Communication Skills: The ability to communicate with colleagues, clients and the community in general is a skill regarded as essential by most employers. Communication skills cover business correspondence, report writing, presentation, face-to-face or telephone communication and non-verbal communication. When completing initial and follow-up assessments, try to pinpoint specific examples of communications skills.
Problem Solving Skills: Problem solving involves developing an objective approach to isolating the causes of problems, showing a realistic understanding of the key issues and reaching reasoned decisions that solve the problem. During placement a student may be given the opportunity to contribute to or to observe the organisation’s approach to problem resolution. As many graduate employers ask very specifically for this skill, look for ways of developing problem solving skills by for example, gathering data to support the decision-making process for a defined problem; being able to identify the key issues surrounding the problem; being objective even though you may feel emotional about a particular work issue or situation; setting out logical arguments and presenting clear recommendations.

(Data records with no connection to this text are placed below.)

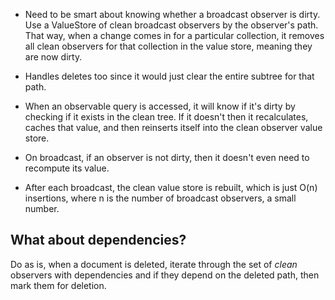 * Need to be smart about knowing whether a broadcast observer is dirty. Use a ValueStore of clean broadcast observers by the observer's path. That way, when a change comes in for
  a particular collection, it removes all clean observers for that collection in the value store, meaning they are now dirty.

* Handles deletes too since it would just clear the entire subtree for that path.

* When an observable query is accessed, it will know if it's dirty by checking if it exists in the clean tree. If it doesn't then it recalculates, caches that value, and then reinserts itself into the clean observer value store.

* On broadcast, if an observer is not dirty, then it doesn't even need to recompute its value.

* After each broadcast, the clean value store is rebuilt, which is just O(n) insertions, where n is the number of broadcast observers, a small number.

## What about dependencies?

Do as is, when a document is deleted, iterate through the set of *clean* observers with dependencies and if they depend on the deleted path, then mark them for deletion.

Interpersonal and Teamwork Skills: Your ability to work productively alongside others will be central to the success of your Work Placement. Increasing numbers of graduate jobs will include a managerial function with responsibility for managing other people whether colleagues, customers or clients. Your ability to operate effectively as part of a team should be a core learning outcome of your placement.
Cultural/ International Awareness: In a world of global business and an increasingly multicultural environment, global or international awareness is coming to be recognised as a core graduate skill. Whether you are doing your Work Placement in Ireland or internationally, you should use the opportunity to develop an appreciation of other cultures.
Organisational Awareness: It is important that you take the time to understand the organisation you are working in, to show that you are genuinely interested in it, to respect the expected standards of professional behaviour and to receive a positive evaluation at the end of your placement.
IT and Professional Skills: Regardless of where your Work Placement takes place, you will almost certainly have exposure to technology. This can range from using standard software packages to working with sophisticated workplace automation systems. Use your placement to apply your existing skills and to develop new ones.